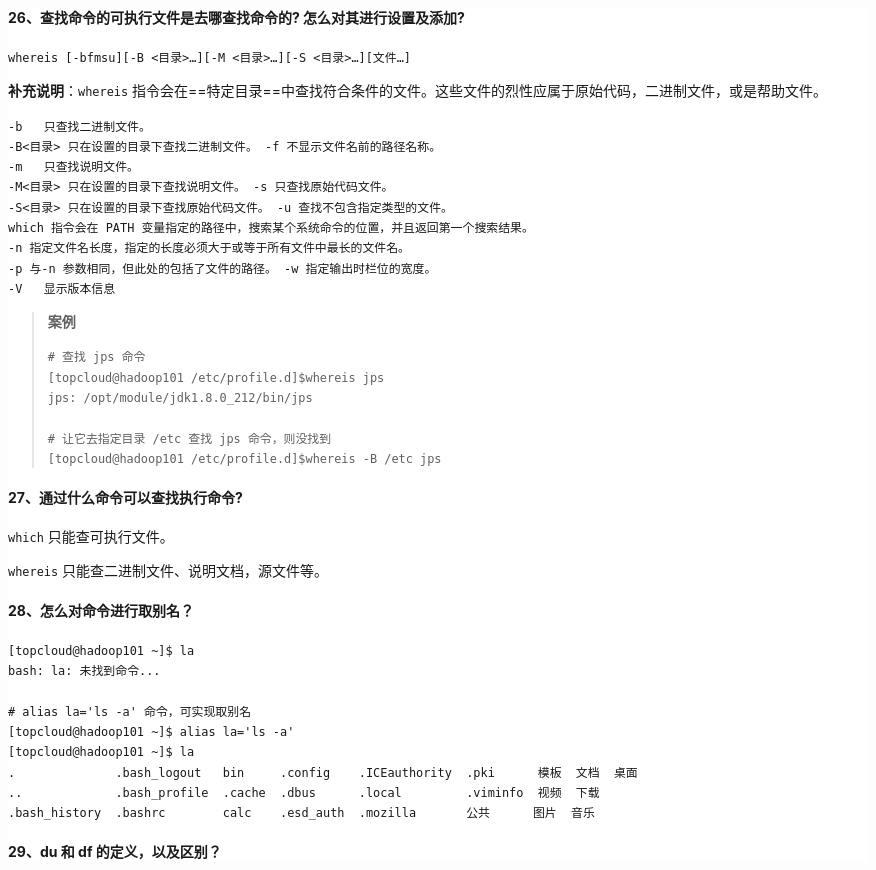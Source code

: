 

#### 26、查找命令的可执行文件是去哪查找命令的? 怎么对其进行设置及添加?

`whereis [-bfmsu][-B <目录>…][-M <目录>…][-S <目录>…][文件…]`

**补充说明**：`whereis` 指令会在==特定目录==中查找符合条件的文件。这些文件的烈性应属于原始代码，二进制文件，或是帮助文件。

```shell
-b   只查找二进制文件。
-B<目录> 只在设置的目录下查找二进制文件。 -f 不显示文件名前的路径名称。
-m   只查找说明文件。
-M<目录> 只在设置的目录下查找说明文件。 -s 只查找原始代码文件。
-S<目录> 只在设置的目录下查找原始代码文件。 -u 查找不包含指定类型的文件。
which 指令会在 PATH 变量指定的路径中，搜索某个系统命令的位置，并且返回第一个搜索结果。
-n 指定文件名长度，指定的长度必须大于或等于所有文件中最长的文件名。
-p 与-n 参数相同，但此处的包括了文件的路径。 -w 指定输出时栏位的宽度。
-V   显示版本信息
```

> **案例**
>
> ```shell
> # 查找 jps 命令
> [topcloud@hadoop101 /etc/profile.d]$whereis jps
> jps: /opt/module/jdk1.8.0_212/bin/jps
> 
> # 让它去指定目录 /etc 查找 jps 命令，则没找到
> [topcloud@hadoop101 /etc/profile.d]$whereis -B /etc jps
> ```



#### 27、通过什么命令可以查找执行命令?

`which` 只能查可执行文件。

`whereis` 只能查二进制文件、说明文档，源文件等。



#### 28、怎么对命令进行取别名？

```shell
[topcloud@hadoop101 ~]$ la
bash: la: 未找到命令...

# alias la='ls -a' 命令，可实现取别名
[topcloud@hadoop101 ~]$ alias la='ls -a'
[topcloud@hadoop101 ~]$ la
.              .bash_logout   bin     .config    .ICEauthority  .pki      模板  文档  桌面
..             .bash_profile  .cache  .dbus      .local         .viminfo  视频  下载
.bash_history  .bashrc        calc    .esd_auth  .mozilla       公共      图片  音乐
```



#### 29、du 和 df 的定义，以及区别？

════════════════

* **How to complete this task**: Within the listing above, filter for lines holding the string "whereis" and copy each one.

* **Output below**:
`whereis [-bfmsu][-B <目录>…][-M <目录>…][-S <目录>…][文件…]`
**补充说明**：`whereis` 指令会在==特定目录==中查找符合条件的文件。这些文件的烈性应属于原始代码，二进制文件，或是帮助文件。
> [topcloud@hadoop101 /etc/profile.d]$whereis jps
> [topcloud@hadoop101 /etc/profile.d]$whereis -B /etc jps
`whereis` 只能查二进制文件、说明文档，源文件等。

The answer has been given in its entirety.